The initials FPGA in full stand for field programmable gate array which basically is a modified integrated circuit (reprogrammable silicon chips) that is designed to allow for further configurations by a customer or specific designer after processes of manufacturing, hence the term field programmable. Previously circuit diagrams were used to explicitly specify the configuration as was the case for application specific integrated circuit (ASIC) but as time goes by it is increasingly getting rare. The field programmable gate array configuration is basically written out using a hardware description language (HDL) that is the same as the one used with application specific integrated circuits.
FPGA technology continues to grow in popularity among the masses with markets expected to make huge growths amounting to billions of dollars worldwide. Field programmable gate array was invented by Xilinx in the year of 1984 and since their invention they have evolved from being simple common glue logic chips to actually being the replacement for its previously used counterpart, the custom application specific integrated circuits and processors for control applications and signal processing. By the use of programmable resources for routing and pre-built logic blocks, these chips can be configured to implement customized functionalities of its hardware components without ever finding the need to pick up a soldering iron.
Digital computing task in software are developed and compiled down to a bit stream or configuration file that contains detailed information useful in determining how the components are to be wired together. When an FPGA is reconfigured, it automatically takes on a new personality when recompiled in a different circuitry configuration. The rules of FPGA programming are steadily changing due to the continued increase of high level designing tools with new technologies emerging that transform graphical diagram blocks or even C code into digital hardware circuitry. Field programmable gate arrays provide convenient speeds that are hardware timed and reliable and do not require high volumes to justify the expense of custom application specific integrated circuits.
FPGA’s are in nature parallel unlike processors that is, different processing tasks need not compete over the resources available but instead each independent processing task is assigned to a specific section of the chip and can function independently and at its own processing time without any interference from any other logic blocks and as such the overall or even performance of a particular section is not affected when more processing tasks are added onto the work load. One of the benefits that arise in field programmable gate arrays is performance. Taking into account the parallel nature of the FPGA, the power of computing of digital signal processors (DSPs) is greatly exceeded by breaking the sequential executing paradigm and achieving more cycles per clock. A noted bench marking company and noted analyst released benchmarks showing the number of times the processing power per dollar of digital signal processor that field programmable gate arrays can deliver in various applications. Faster response times and functionalities that are especially suited to closely match application requirements are provided by controlling inputs and generated or expected outputs at the hardware level.
Secondly, this field programmable gate array technology offers fast prototyping capabilities and is flexible in the face of rising concerns on the time to market whereby one can be able to test and verify a concept or idea in hardware without necessarily having to go through the long process of fabrication when it comes to application specific integrated circuits design. One can thereafter make implementations on the incremental changes and iterate this on an FPGA design in a matter of hours instead of having to wait for weeks. Commercial use hardware (off the shelf) with various types of input output I/O already connected to a FPGA chip that is user programmable is also available. The increasing availability of high level software programming tools results in a decrease of the learning curve with abstraction in layers and many at times offers valuable prebuilt functions (IP cores) for signal processing and advanced control.
The cost as well of field programmable gate array-based hardware solutions greatly under cedes the non-recurrent expense in engineering of custom application specific integrated circuits. OEMs shipping of thousands of chips a year is easily justifiable on the large initial investment that was made to application specific integrated circuits, but more and more people are gaining an increased need to have custom hardware functionalities that is to be used in the different capabilities for tens of thousands of systems in development. The nature of this programmable silicon chips means that there are no long lead times or fabrication costs for assembly processes.
Since it is in the nature of systems to change over time, the cost incurred in effecting incremental changes to Direct Components Inc – Xilinx brand designs is assumable as compared to the extreme costs in reconfiguring an application specific integrated circuit.
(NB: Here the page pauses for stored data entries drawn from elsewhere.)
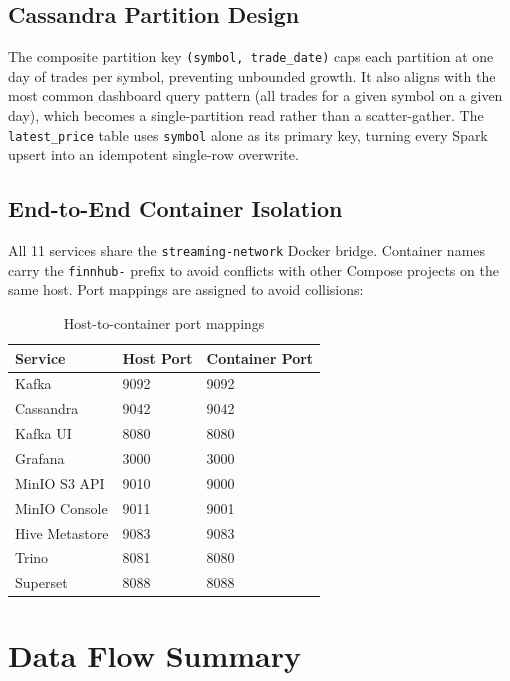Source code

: \documentclass[a4paper]{article}
\begin{document}
\subsection{Cassandra Partition Design}

The composite partition key \texttt{(symbol, trade\_date)} caps each partition
at one day of trades per symbol, preventing unbounded growth. It also aligns
with the most common dashboard query pattern (all trades for a given symbol on
a given day), which becomes a single-partition read rather than a
scatter-gather. The \texttt{latest\_price} table uses \texttt{symbol} alone as
its primary key, turning every Spark upsert into an idempotent single-row
overwrite.

\subsection{End-to-End Container Isolation}

All 11 services share the \texttt{streaming-network} Docker bridge. Container
names carry the \texttt{finnhub-} prefix to avoid conflicts with other Compose
projects on the same host. Port mappings are assigned to avoid collisions:

\begin{table}[H]
\centering
\begin{tabular}{|l|l|l|}
\hline
\textbf{Service} & \textbf{Host Port} & \textbf{Container Port} \\
\hline
Kafka & 9092 & 9092 \\
\hline
Cassandra & 9042 & 9042 \\
\hline
Kafka UI & 8080 & 8080 \\
\hline
Grafana & 3000 & 3000 \\
\hline
MinIO S3 API & 9010 & 9000 \\
\hline
MinIO Console & 9011 & 9001 \\
\hline
Hive Metastore & 9083 & 9083 \\
\hline
Trino & 8081 & 8080 \\
\hline
Superset & 8088 & 8088 \\
\hline
\end{tabular}
\caption{Host-to-container port mappings}
\end{table}

\section{Data Flow Summary}
\end{document}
As much as software tools provide a conducive environment for programming practices, field programmable gate array circuitry is a rather difficult implementation of program execution. The scheduling of tasks or sharing of resources among multiple processes by processor-based systems at many times involves abstraction layers. Driver layer manages the hardware components while the operating system is responsible for processor bandwidth and memory management. Only one instruction is able to be executed by a processor at a time and as such FPGAs that don’t make use of an operating system lower concerns about reliability with parallel process execution and hardware –deterministic in nature- that is dedicated to every process.
FPGA chips are field programmable and do not require the intense workmanship or dispending of time and resources as involved with redesigning of ASICs. FPGA chips can keep up to date with future improvements on software that may be necessary. As a system reaches stages of maturity, enhancements towards its functionality can be made without time wastage in redesigning hardware or the board layout.
The adoption of this technology by society continues to increase s high level development tools continue to evolve to deliver the required benefits to engineers and programmers at all levels of expertise.